- [EXERCISE BRIEF]: Where a line in the records holds "examples", count it once; return only the final number.

━━━━━━━━━━━━━━━━━━━━

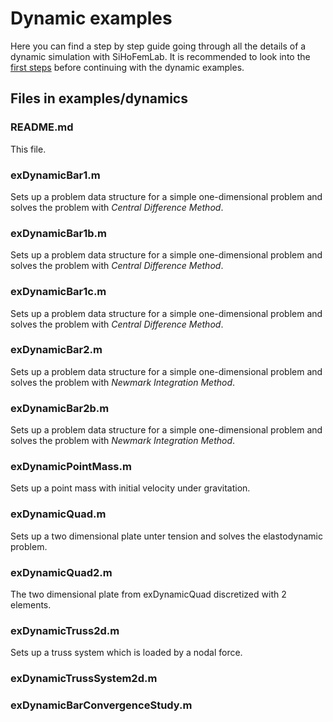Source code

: # Dynamic examples

Here you can find a step by step guide going through all the details of a dynamic simulation with SiHoFemLab.
It is recommended to look into the [first steps](/examples/firstSteps) before continuing with the dynamic examples.

## Files in examples/dynamics

### README.md ###
This file.

### exDynamicBar1.m ###
Sets up a problem data structure for a simple one-dimensional problem and solves the problem with *Central Difference Method*.

### exDynamicBar1b.m ###
Sets up a problem data structure for a simple one-dimensional problem and solves the problem with *Central Difference Method*.

### exDynamicBar1c.m ###
Sets up a problem data structure for a simple one-dimensional problem and solves the problem with *Central Difference Method*.

### exDynamicBar2.m ###
Sets up a problem data structure for a simple one-dimensional problem and solves the problem with *Newmark Integration Method*.

### exDynamicBar2b.m ###
Sets up a problem data structure for a simple one-dimensional problem and solves the problem with *Newmark Integration Method*.

### exDynamicPointMass.m ###
Sets up a point mass with initial velocity under gravitation.

### exDynamicQuad.m ###
Sets up a two dimensional plate unter tension and solves the elastodynamic problem.

### exDynamicQuad2.m ###
The two dimensional plate from exDynamicQuad discretized with 2 elements.

### exDynamicTruss2d.m ###
Sets up a truss system which is loaded by a nodal force.

### exDynamicTrussSystem2d.m ###

### exDynamicBarConvergenceStudy.m ###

━━━━━━━━━━━━━━━━━━━━

- [EXERCISE RESPONSE]: 3